Ne viene che se il cristianesimo vuole tornare a essere percepito come una buona notizia che risana e rallegra l'esistenza, e insieme come verità di quel processo che chiamiamo generalmente mondo, si deve sottoporre a riforma. La dottrina sulla famiglia è solo il primo inevitabile passo. Se non lo fa, l'esito è segnato dalle parole di un giovane riportate nelle Conversazioni notturne a Gerusalemme di Carlo Maria Martini: "Non so che farmene della fede. Non ho nulla in contrario, ma cosa dovrebbe darmi la Chiesa?". È il pensiero della gran parte dei giovani europei.
Qualcuno teme che questa
riforma possa inquinare l'identità cristiana. Ma per il cristianesimo la
rilevanza è parte costituiva dell'identità, non qualcosa che viene dopo.
Un'identità irrilevante non può essere un'identità cristiana, tanto meno
cattolica cioè universale. "Voi siete il sale della terra" (Mt 5,13), "voi siete
la luce del mondo" (Mt 5,14): l'identità cristiana è da subito relazionale, è
essere-per, prende senso solo nella relazione, così come il sale ha senso solo
in relazione ai cibi o il lievito alla farina (Mt 13,33: "Il regno dei cieli è
simile al lievito, che una donna prese e mescolò in tre misure di farina, finché
non fu tutta lievitata"). Ne consegue che se viene meno la relazione, viene meno
l'identità. Il cristianesimo vive della logica della relazione con l'alterità e
tale logica lo spinge inevitabilmente verso la riforma, obbedirle non è una
concessione al relativismo, è semplicemente un dovere verso il Vangelo.
Ma se papa Francesco non
ce la farà? Se non riuscirà a sanare lo Ior, a rendere il governo della Chiesa
cattolica più conforme al volere del Vaticano II, a incidere sul rapporto con la
politica italiana facendo cessare per sempre la compravendita di favori tra
cardinali e ministri troppo sensibili agli interessi della Chiesa, a mettere
ordine tra i vescovi e i superiori degli ordini religiosi richiamando tutti a
uno stile di vita sobrio e conforme ai valori evangelici, a dare il giusto
spazio alle donne a livello di condivisione del potere aprendo al diaconato e al
cardinalato femminili, a riformare la morale sessuale, a impostare su basi nuove
il reclutamento e la formazione del clero, a dare finalmente più libertà alla
ricerca teologica? Se papa Francesco fallisse in tutto ciò?

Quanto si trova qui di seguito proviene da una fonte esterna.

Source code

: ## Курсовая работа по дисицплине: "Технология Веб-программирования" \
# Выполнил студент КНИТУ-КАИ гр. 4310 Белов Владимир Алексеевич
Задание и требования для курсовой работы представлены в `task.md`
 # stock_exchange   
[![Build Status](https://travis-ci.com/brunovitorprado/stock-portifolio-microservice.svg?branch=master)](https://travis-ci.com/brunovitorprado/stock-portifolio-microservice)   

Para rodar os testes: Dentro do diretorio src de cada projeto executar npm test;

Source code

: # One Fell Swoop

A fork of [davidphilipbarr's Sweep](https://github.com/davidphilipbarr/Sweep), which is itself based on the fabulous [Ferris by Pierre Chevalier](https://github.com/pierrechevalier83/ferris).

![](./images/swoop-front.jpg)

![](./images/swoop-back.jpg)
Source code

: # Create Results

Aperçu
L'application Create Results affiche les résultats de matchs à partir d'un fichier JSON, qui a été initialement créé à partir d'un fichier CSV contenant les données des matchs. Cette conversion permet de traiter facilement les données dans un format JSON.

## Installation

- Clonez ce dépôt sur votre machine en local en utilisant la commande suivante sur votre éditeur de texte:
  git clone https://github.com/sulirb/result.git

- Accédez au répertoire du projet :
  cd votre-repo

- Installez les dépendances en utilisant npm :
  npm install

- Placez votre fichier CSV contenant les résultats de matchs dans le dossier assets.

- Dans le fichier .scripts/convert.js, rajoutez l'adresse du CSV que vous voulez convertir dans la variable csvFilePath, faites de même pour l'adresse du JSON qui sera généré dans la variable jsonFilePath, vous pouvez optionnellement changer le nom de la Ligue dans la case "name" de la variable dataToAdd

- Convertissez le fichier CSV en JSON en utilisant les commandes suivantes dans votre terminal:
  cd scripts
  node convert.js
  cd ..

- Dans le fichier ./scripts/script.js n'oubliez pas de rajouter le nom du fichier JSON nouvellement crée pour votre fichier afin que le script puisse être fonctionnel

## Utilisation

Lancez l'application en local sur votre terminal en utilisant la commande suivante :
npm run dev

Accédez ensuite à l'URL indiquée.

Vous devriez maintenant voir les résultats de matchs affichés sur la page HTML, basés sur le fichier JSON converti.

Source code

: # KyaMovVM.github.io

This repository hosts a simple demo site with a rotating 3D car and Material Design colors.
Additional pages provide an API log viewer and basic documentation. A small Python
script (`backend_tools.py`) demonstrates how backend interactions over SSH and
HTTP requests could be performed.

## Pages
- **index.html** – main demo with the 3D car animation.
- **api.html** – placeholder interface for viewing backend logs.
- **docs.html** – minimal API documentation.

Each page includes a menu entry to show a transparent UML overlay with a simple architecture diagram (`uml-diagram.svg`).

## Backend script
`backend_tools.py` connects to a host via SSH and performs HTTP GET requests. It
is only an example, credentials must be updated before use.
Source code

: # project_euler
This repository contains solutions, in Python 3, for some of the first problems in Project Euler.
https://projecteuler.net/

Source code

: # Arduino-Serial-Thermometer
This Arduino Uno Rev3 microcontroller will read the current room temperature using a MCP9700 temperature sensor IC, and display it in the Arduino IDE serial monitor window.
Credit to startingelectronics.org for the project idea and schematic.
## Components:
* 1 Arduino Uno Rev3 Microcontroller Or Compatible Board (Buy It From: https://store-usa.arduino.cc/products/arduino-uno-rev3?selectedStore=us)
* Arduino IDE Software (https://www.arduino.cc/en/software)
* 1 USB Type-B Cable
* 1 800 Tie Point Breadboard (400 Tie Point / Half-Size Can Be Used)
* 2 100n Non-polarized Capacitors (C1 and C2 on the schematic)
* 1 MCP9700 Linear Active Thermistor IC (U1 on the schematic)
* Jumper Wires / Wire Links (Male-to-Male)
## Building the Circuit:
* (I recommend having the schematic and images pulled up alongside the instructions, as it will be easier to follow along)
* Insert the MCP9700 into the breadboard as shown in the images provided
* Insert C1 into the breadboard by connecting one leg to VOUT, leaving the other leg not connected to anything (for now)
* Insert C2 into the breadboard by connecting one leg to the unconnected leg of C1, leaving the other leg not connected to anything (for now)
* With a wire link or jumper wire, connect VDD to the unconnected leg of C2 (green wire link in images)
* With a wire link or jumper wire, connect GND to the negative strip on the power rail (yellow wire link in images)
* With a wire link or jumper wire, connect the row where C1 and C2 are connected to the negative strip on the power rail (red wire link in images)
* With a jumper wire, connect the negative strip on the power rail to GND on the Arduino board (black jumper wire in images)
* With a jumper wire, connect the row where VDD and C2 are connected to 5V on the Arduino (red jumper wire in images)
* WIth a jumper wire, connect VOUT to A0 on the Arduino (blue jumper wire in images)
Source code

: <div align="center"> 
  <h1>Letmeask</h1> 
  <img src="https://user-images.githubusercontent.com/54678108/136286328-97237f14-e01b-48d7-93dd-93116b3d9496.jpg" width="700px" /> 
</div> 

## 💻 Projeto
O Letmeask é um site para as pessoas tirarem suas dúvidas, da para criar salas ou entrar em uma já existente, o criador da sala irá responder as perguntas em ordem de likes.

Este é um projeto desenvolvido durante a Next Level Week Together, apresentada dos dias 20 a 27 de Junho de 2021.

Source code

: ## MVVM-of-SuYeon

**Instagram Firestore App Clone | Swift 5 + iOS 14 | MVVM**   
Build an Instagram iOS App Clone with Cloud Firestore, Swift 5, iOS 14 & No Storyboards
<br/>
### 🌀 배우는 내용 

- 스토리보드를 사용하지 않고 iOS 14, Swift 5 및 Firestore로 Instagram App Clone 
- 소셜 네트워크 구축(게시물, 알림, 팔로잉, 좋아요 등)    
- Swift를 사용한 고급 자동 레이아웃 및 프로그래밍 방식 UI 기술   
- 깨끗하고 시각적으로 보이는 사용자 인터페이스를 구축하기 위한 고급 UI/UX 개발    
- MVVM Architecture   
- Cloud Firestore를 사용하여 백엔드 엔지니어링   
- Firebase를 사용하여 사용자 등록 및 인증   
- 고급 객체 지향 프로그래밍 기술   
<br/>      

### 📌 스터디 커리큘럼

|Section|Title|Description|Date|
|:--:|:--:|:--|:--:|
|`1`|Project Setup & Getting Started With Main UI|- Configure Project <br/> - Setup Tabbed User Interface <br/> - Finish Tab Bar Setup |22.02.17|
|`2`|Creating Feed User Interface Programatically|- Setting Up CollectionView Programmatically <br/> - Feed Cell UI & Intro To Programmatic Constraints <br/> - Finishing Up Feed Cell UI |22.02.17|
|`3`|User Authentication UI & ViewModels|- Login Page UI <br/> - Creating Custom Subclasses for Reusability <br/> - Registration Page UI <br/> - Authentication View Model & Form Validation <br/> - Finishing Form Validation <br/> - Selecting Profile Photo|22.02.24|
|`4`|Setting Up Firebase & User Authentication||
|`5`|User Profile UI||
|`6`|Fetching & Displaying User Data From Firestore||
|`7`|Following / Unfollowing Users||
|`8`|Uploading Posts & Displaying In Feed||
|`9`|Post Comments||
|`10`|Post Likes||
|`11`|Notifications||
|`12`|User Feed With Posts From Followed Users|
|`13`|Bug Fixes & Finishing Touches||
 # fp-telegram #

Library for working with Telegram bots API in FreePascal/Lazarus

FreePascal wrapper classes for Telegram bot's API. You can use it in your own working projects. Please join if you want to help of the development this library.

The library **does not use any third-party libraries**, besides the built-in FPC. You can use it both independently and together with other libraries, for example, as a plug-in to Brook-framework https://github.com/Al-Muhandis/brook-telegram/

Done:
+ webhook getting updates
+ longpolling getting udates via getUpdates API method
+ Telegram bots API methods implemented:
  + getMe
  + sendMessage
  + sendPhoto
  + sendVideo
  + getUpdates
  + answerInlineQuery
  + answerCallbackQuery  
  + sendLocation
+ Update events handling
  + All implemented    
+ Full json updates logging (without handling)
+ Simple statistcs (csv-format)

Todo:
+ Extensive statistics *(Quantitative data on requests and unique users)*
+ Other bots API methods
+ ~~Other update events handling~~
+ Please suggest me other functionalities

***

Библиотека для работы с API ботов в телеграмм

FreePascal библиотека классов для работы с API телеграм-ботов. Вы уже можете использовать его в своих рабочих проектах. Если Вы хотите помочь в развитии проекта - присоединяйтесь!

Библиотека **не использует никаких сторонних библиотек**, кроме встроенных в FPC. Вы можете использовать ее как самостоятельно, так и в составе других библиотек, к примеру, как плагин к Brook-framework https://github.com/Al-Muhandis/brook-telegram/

Ha scritto qualche giorno fa un non credente come Eugenio Scalfari che grazie a Francesco "Roma è ridiventata la capitale del mondo... Roma, la città di papa Francesco, è il centro del mondo". Scalfari parlava ovviamente della leadership spirituale, di cui l'occidente ha un immenso bisogno per continuare a credere nei grandi ideali dell'umanità, tradizionalmente definiti come bene, giustizia, uguaglianza, solidarietà, fratellanza. In un mondo dove tutto è potere e calcolo, la figura genuina di questo papa ci fa comprendere che non tutto in noi è potere e calcolo, che c'è ancora spazio per la gratuità, l'amore sincero, la volontà di bene per il bene. Il suo fallimento sarebbe la fine della luce che si è accesa nell'esistenza di tutti gli esseri umani non ancora rassegnati al cinismo e alla crudeltà della lotta per l'esistenza, e con Roma che tornerebbe a essere periferia del mondo sarebbe la fine per gli ideali della spiritualità in occidente. Se lo ricordino i cardinali, i monsignori e i teologi che stanno facendo di tutto per bloccare e far fallire l'azione riformatrice di papa Francesco.